European Commission against Racism and Intolerance (ECRI)


Press Release – 03.07.2001

The Commission against Racism publishes new reports on Croatia, Cyprus, Germany and Turkey

STRASBOURG, 03.07.2001 – The Council of Europe’s expert body on combating racism, the European Commission against Racism and Intolerance (ECRI), today released four new reports examining racism, xenophobia, antisemitism and intolerance in Croatia, Cyprus, Germany and Turkey.

The reports form part of a second cycle of monitoring of member States’ laws, policies and practices to combat racism. ECRI’s country-specific reports cover all 43 member States of the Council of Europe on an equal footing, in the perspective of the protection of human rights. Compiled following a contact visit to the country in question, the second report examines the implementation of proposals made to the government in the previous report, provides a general up-date and also contains a deeper analysis of selected issues of particular concern in that country.

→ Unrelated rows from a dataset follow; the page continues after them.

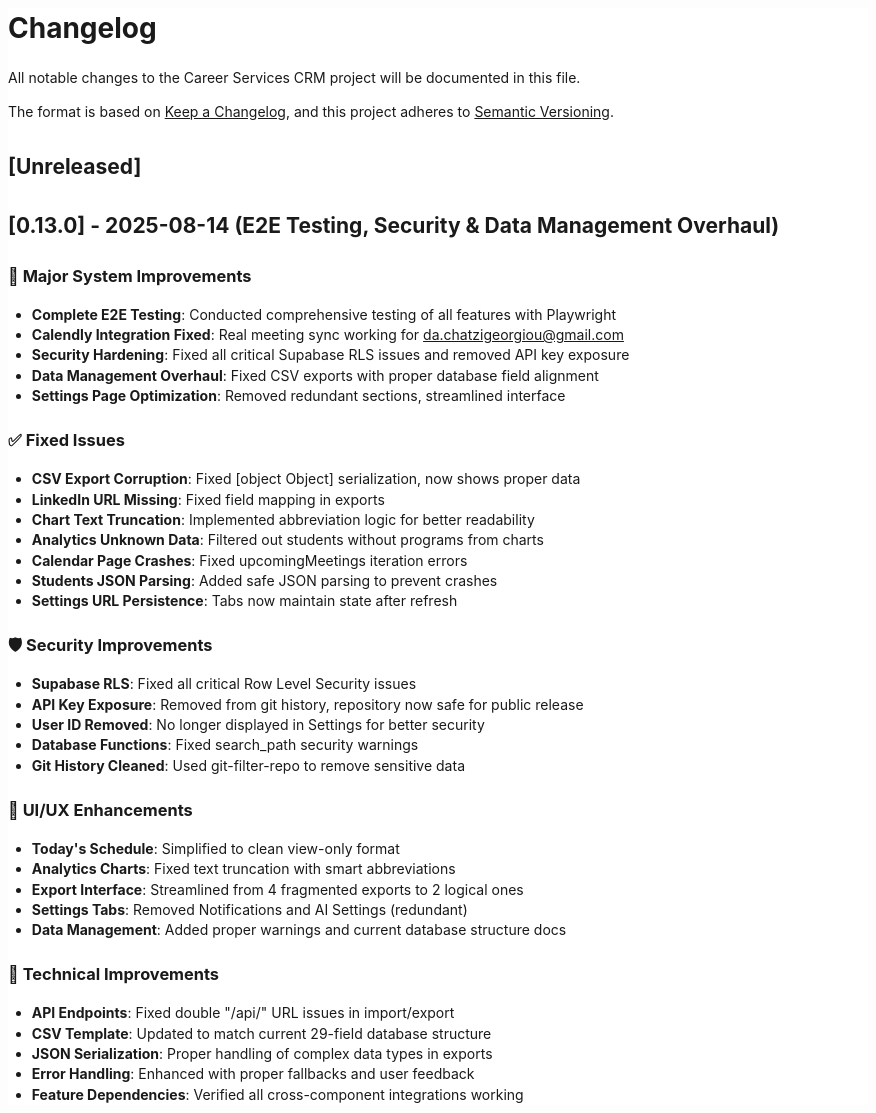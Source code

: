 # Changelog

All notable changes to the Career Services CRM project will be documented in this file.

The format is based on [Keep a Changelog](https://keepachangelog.com/en/1.0.0/),
and this project adheres to [Semantic Versioning](https://semver.org/spec/v2.0.0.html).

## [Unreleased]

## [0.13.0] - 2025-08-14 (E2E Testing, Security & Data Management Overhaul)

### 🎯 **Major System Improvements**
- **Complete E2E Testing**: Conducted comprehensive testing of all features with Playwright
- **Calendly Integration Fixed**: Real meeting sync working for da.chatzigeorgiou@gmail.com
- **Security Hardening**: Fixed all critical Supabase RLS issues and removed API key exposure
- **Data Management Overhaul**: Fixed CSV exports with proper database field alignment
- **Settings Page Optimization**: Removed redundant sections, streamlined interface

### ✅ **Fixed Issues**
- **CSV Export Corruption**: Fixed [object Object] serialization, now shows proper data
- **LinkedIn URL Missing**: Fixed field mapping in exports 
- **Chart Text Truncation**: Implemented abbreviation logic for better readability
- **Analytics Unknown Data**: Filtered out students without programs from charts
- **Calendar Page Crashes**: Fixed upcomingMeetings iteration errors
- **Students JSON Parsing**: Added safe JSON parsing to prevent crashes
- **Settings URL Persistence**: Tabs now maintain state after refresh

### 🛡️ **Security Improvements**
- **Supabase RLS**: Fixed all critical Row Level Security issues
- **API Key Exposure**: Removed from git history, repository now safe for public release
- **User ID Removed**: No longer displayed in Settings for better security
- **Database Functions**: Fixed search_path security warnings
- **Git History Cleaned**: Used git-filter-repo to remove sensitive data

### 🎨 **UI/UX Enhancements**
- **Today's Schedule**: Simplified to clean view-only format
- **Analytics Charts**: Fixed text truncation with smart abbreviations
- **Export Interface**: Streamlined from 4 fragmented exports to 2 logical ones
- **Settings Tabs**: Removed Notifications and AI Settings (redundant)
- **Data Management**: Added proper warnings and current database structure docs

### 🔧 **Technical Improvements**
- **API Endpoints**: Fixed double "/api/" URL issues in import/export
- **CSV Template**: Updated to match current 29-field database structure
- **JSON Serialization**: Proper handling of complex data types in exports
- **Error Handling**: Enhanced with proper fallbacks and user feedback
- **Feature Dependencies**: Verified all cross-component integrations working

ECRI recognises that in all four countries positive developments have occurred. At the same time, the reports detail ECRI’s continuing grounds for concern. These include:

In Croatia, problems of discrimination and intolerance persist in many key fields of life, particularly concerning Serbs and Roma/Gypsy communities. Efforts at reconciliation and confidence-building have been insufficient on the part of all concerned parties. The situation is exacerbated by the generally difficult economic climate and the need to reconstruct the ruined infrastructure of the territories directly affected by the war.

In Cyprus, immigrants appear to be particularly exposed to phenomena of racism, xenophobia and discrimination. Of serious concern are reports of use of excessive force by the police against aliens who enter or stay in Cyprus illegally.

In Germany, the existing legal framework and policy measures have not proven to be sufficient to solve the problems of racism, xenophobia, antisemitism and intolerance. Some issues of deep concern are: incidents of racially motivated violence; insufficience of measures of integration; the situation of and attitudes towards those who are considered as “foreigners”.

In Turkey, the situation of immigrants without legal status and asylum seekers is of particular concern, notably as concerns the treatment of these persons on the part of the police and border control officials. Of concern are also the serious limitations of the right of members of all minority groups publicly to express and cultivate their ethnic, cultural, linguistic or religious background.